Dot returned to her needle and stitching palm. She pulled the length of waxed twine through the canvas and then stopped—a glint from the water caught her eye. She leaned forward and looked below the dock. Ripples formed in collective rings as three-inch anchovies revealed themselves. Diminutive splashes occurred randomly as the fish jumped for food. Dot set aside the sail and laid down on her stomach—her chin resting on the back of her hands. She spotted the school of tiny fish as they swam several feet below the water’s surface. There must be hundreds—if not thousand—of these little guys! The fingerlings crowded together, moving as one body, then instantly shifted in another direction. The sunlight glistened off of their silvery sides as they turned. Dot waved Kim over and pointed at the swiftly moving school. He sat on the edge of the dock and dangled his feet over the side as he watched them feed. Suddenly, the swarm of fish compacted—swimming tighter together in a massive, undulating orb. Kim leaned forward to get a better look at the shape-shifting anchovies. Dot’s attention was drawn to a slow moving shape in the background. She watched as an oblong head glided stealthily toward the school of panicked fish. Its sleek fur was dotted with brown and white spots, its dark eyes skimmed along the water’s surface; intent on its prey.
“What is that?” Kim asked, pointing toward the harbor seal as it approached. Dot held her finger to her lips, indicating not to spook the animal. They observed the seal as it rounded up the school of fish, drawing them into a constricted noose. Kim remained transfixed by the seal’s tactics. A subtle movement in the distance prompted Dot to look up. She caught a glimpse of Saka’s dorsal fin near the entrance of Mudge Bay. Anchovies aren’t the only item on this morning’s menu, she mused. Dot nudged Kim and gestured toward the fin, now only eight-inches above the waterline and moving swiftly. Kim looked back toward the unwitting seal as it prepared to dive into the condensed ball of fish. He flashed a concerned glance at Dot.
Dot shrugged her shoulders and shook her head. After so many years, she’d grown accustomed to witnessing Saka’s hunts. She briefly considered sparing Kim the shock of seeing the kill, but held back. He’s a scientist, he can be objective… Besides, one can’t exactly be companions with an apex predator and not acknowledge its feeding habits.
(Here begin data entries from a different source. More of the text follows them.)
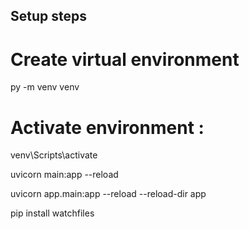 
## Setup steps
# Create virtual environment
py -m venv venv

# Activate environment : 
venv\Scripts\activate 

uvicorn main:app --reload

uvicorn app.main:app --reload --reload-dir app

pip install watchfiles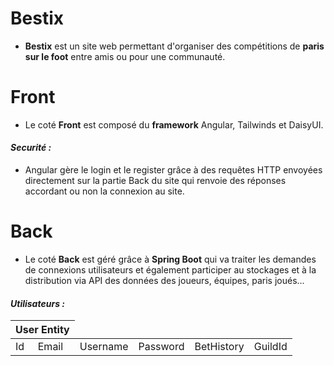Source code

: # Bestix

- **Bestix** est un site web permettant d'organiser des compétitions de **paris sur le foot** entre amis ou pour une communauté.

# Front

- Le coté **Front** est composé du **framework** Angular, Tailwinds et DaisyUI.

_<h4>Securité :</h4>_

- Angular gère le login et le register grâce à des requêtes HTTP envoyées directement sur la partie Back du site qui renvoie des réponses accordant ou non la connexion au site.

# Back

- Le coté **Back** est géré grâce à **Spring Boot** qui va traiter les demandes de connexions utilisateurs et également participer au stockages et à la distribution via API des données des joueurs, équipes, paris joués...

_<h4>Utilisateurs :</h4>_

<table>
    <thead>
        <tr>
            <th colspan="2">User Entity</th>
        </tr>
    </thead>
    <tbody>
        <tr>
            <td>Id</td>
            <td>Email</td>
            <td>Username</td>
            <td>Password</td>
            <td>BetHistory</td>
            <td>GuildId</td>
        </tr>
    </tbody>
</table>
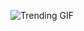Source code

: ![Trending GIF](https://media1.giphy.com/media/v1.Y2lkPThiYjIxNzcya20zd296anI5YnJmeG9seWtyMTU4bzY1cW1zaXhkOXNoanRqNTFqMSZlcD12MV9naWZzX3NlYXJjaCZjdD1n/YYKoJL28YtscdUTGWA/giphy.gif)
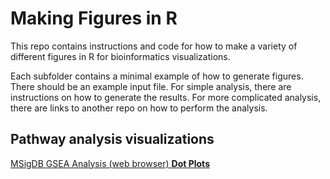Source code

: # Making Figures in R
This repo contains instructions and code for how to make a variety of different figures in R for bioinformatics visualizations.

Each subfolder contains a minimal example of how to generate figures. There should be an example input file. For simple analysis, there are instructions on how to generate the results. For more complicated analysis, there are links to another repo on how to perform the analysis.


## Pathway analysis visualizations
[MSigDB GSEA Analysis (web browser) **Dot Plots**](https://github.com/beigelk/figures_in_R/tree/bdaec30989d562807a6c1d0dfc1188af8a56d953/gsea_viz/)
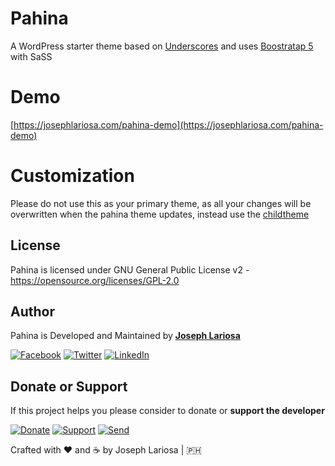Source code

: # Pahina
A WordPress starter theme based on [Underscores](https://underscores.me/) and uses [Boostratap 5](https://v5.getbootstrap.com) with SaSS

# Demo
[https://josephlariosa.com/pahina-demo](https://josephlariosa.com/pahina-demo)

# Customization
Please do not use this as your primary theme, as all your changes will be overwritten when the pahina theme updates, instead use the [childtheme](https://github.com/jahzlariosa/pahina-childtheme-master)

## License

Pahina is licensed under GNU General Public License v2 - <https://opensource.org/licenses/GPL-2.0>

## Author

Pahina is Developed and Maintained by **[Joseph Lariosa](https://github.com/jahzlariosa)**

[![Facebook](https://img.shields.io/badge/facebook-%231877F2.svg?&style=for-the-badge&logo=facebook&logoColor=white)](https://facebook.com/webdesignsbyjahz)
[![Twitter](https://img.shields.io/badge/twitter-%231DA1F2.svg?&style=for-the-badge&logo=twitter&logoColor=white)](https://twitter.com/jahzlariosa)
[![LinkedIn](https://img.shields.io/badge/linkedin-%230077B5.svg?&style=for-the-badge&logo=linkedin&logoColor=white)](https://linkedin.com/in/jahz)

## Donate or Support
If this project helps you please consider to donate or **support the developer**

[![Donate](https://img.shields.io/badge/Donate-PayPal-blue.svg?style=for-the-badge)](https://paypal.me/josephlariosa) [![Support](https://img.shields.io/badge/Support-Buy%20Me%20A%20Coffee-green.svg?style=for-the-badge)](https://buymeacoff.ee/josephlariosa) [![Send](https://img.shields.io/badge/send-btc-yellow.svg?style=for-the-badge)](https://jahz.bitcoinwallet.com/)

Crafted with :heart: and :coffee: by Joseph Lariosa | :philippines:
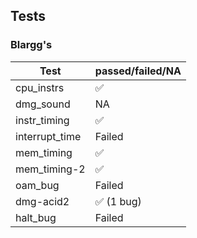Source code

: ## Tests

### Blargg's

| Test              | passed/failed/NA |
| ----------------- | ---------------- |
| cpu_instrs        | ✅        |
| dmg_sound         | NA               |
| instr_timing      | ✅             |
| interrupt_time    | Failed               |
| mem_timing        | ✅        |
| mem_timing-2      | ✅           |
| oam_bug           | Failed               |
| dmg-acid2         | ✅ (1 bug)   |
| halt_bug          | Failed           |
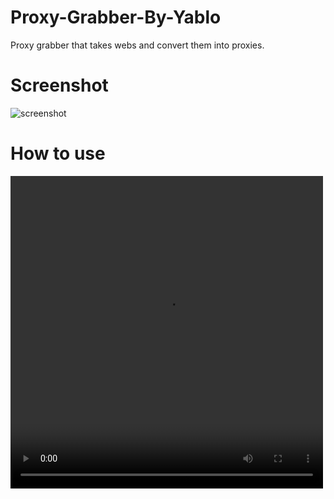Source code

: # Proxy-Grabber-By-Yablo
Proxy grabber that takes webs and convert them into proxies.

<h1>Screenshot</h1>
<img align="left" alt="screenshot" src="https://github.com/yabelo/Proxy-Grabber-By-Yablo/assets/111225417/c1796e46-53a5-4abf-b695-84f95208049b" />

<br/>
<h1>How to use</h1>
<video width="500px" height="500px" controls="controls">
        <source src="https://github-production-user-asset-6210df.s3.amazonaws.com/111225417/247162548-92e679d3-87b2-4e87-862f-a87d74e680c3.mp4" type="video/mp4" />
       </video>

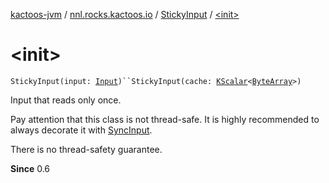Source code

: [kactoos-jvm](../../index.md) / [nnl.rocks.kactoos.io](../index.md) / [StickyInput](index.md) / [&lt;init&gt;](./-init-.md)

# &lt;init&gt;

`StickyInput(input: `[`Input`](../../nnl.rocks.kactoos/-input/index.md)`)``StickyInput(cache: `[`KScalar`](../../nnl.rocks.kactoos/-k-scalar.md)`<`[`ByteArray`](https://kotlinlang.org/api/latest/jvm/stdlib/kotlin/-byte-array/index.html)`>)`

Input that reads only once.

Pay attention that this class is not thread-safe. It is highly
recommended to always decorate it with [SyncInput](../-sync-input/index.md).

There is no thread-safety guarantee.

**Since**
0.6


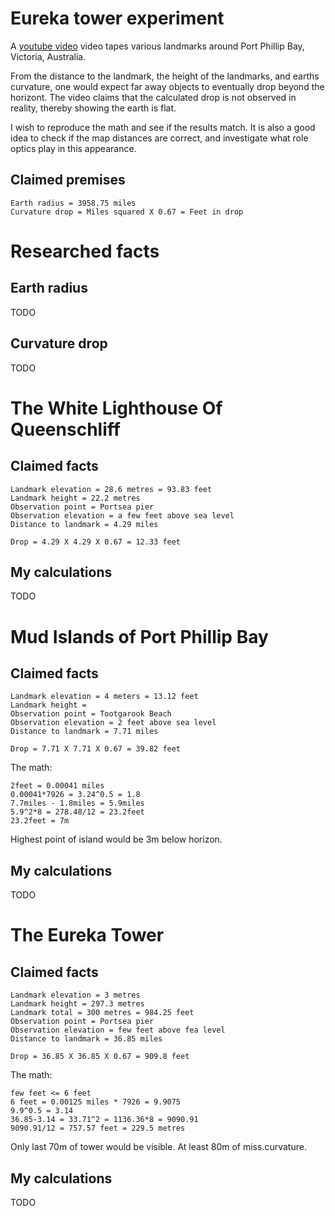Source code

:Eureka tower experiment
=======================
A [youtube video](https://youtu.be/_ewCQnJSEkM) video tapes various
landmarks around Port Phillip Bay, Victoria, Australia.

From the distance to the landmark, the height of the landmarks,
and earths curvature, one would expect far away objects to eventually
drop beyond the horizont.
The video claims that the calculated drop is not observed in reality,
thereby showing the earth is flat.

I wish to reproduce the math and see if the results match.
It is also a good idea to check if the map distances are correct,
and investigate what role optics play in this appearance.

Claimed premises
----------------
    Earth radius = 3958.75 miles
    Curvature drop = Miles squared X 0.67 = Feet in drop

Researched facts
================
Earth radius
------------
TODO

Curvature drop
--------------
TODO

The White Lighthouse Of Queenschliff
====================================
Claimed facts
-------------
    Landmark elevation = 28.6 metres = 93.83 feet
    Landmark height = 22.2 metres
    Observation point = Portsea pier
    Observation elevation = a few feet above sea level
    Distance to landmark = 4.29 miles

    Drop = 4.29 X 4.29 X 0.67 = 12.33 feet

My calculations
---------------
TODO

Mud Islands of Port Phillip Bay
===============================
Claimed facts
-------------
    Landmark elevation = 4 meters = 13.12 feet
    Landmark height = 
    Observation point = Tootgarook Beach
    Observation elevation = 2 feet above sea level
    Distance to landmark = 7.71 miles

    Drop = 7.71 X 7.71 X 0.67 = 39.82 feet

The math:

    2feet = 0.00041 miles
    0.00041*7926 = 3.24^0.5 = 1.8
    7.7miles - 1.8miles = 5.9miles
    5.9^2*8 = 278.48/12 = 23.2feet
    23.2feet = 7m

Highest point of island would be 3m below horizon.

My calculations
---------------
TODO

The Eureka Tower
================
Claimed facts
-------------
    Landmark elevation = 3 metres
    Landmark height = 297.3 metres
    Landmark total = 300 metres = 984.25 feet
    Observation point = Portsea pier
    Observation elevation = few feet above fea level
    Distance to landmark = 36.85 miles

    Drop = 36.85 X 36.85 X 0.67 = 909.8 feet

The math:

    few feet <= 6 feet
    6 feet = 0.00125 miles * 7926 = 9.9075
    9.9^0.5 = 3.14
    36.85-3.14 = 33.71^2 = 1136.36*8 = 9090.91
    9090.91/12 = 757.57 feet = 229.5 metres

Only last 70m of tower would be visible.
At least 80m of miss.curvature.

My calculations
---------------
TODO
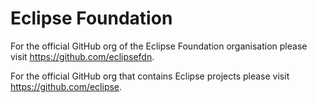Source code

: # Eclipse Foundation

For the official GitHub org of the Eclipse Foundation organisation please visit https://github.com/eclipsefdn.

For the official GitHub org that contains Eclipse projects please visit https://github.com/eclipse.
Saka’s dorsal fin submerged completely. Dot knew exactly what was occurring at that moment: The whale had just increased his speed; planning to strike the distracted seal from behind and below. She rolled over onto her back and closed her eyes. Kim’s sharp intake of breath informed her that Saka had found his target. She didn’t need to turn around to picture what transpired—the orca most likely shot out of the water with the injured seal in his teeth… If he was feeling particularly playful, he would perhaps let it go—giving the mortally wounded creature a chance to escape. Dot had seen this tactic many times—Saka would allow the seal to swim some distance and then grab it once again, rattling it in his strong jaws until the bones were pulled from the meat. Occasionally she’d observed him tossing his catch into the air—like a cat teasing its mouse before the final kill. Dot loved Saka with all her heart, but preferred not to watch the orca play with his food.
Kim shook his head and tapped Dot’s arm. She opened her eyes and rolled onto her side. “Now I see why they are called ‘Killer whales’… that was pretty intense.” He looked back to where the kill had transpired, the scene appeared undisturbed, save for a red tinge in the water. The anchovy school spread out once again and resumed their plankton feast.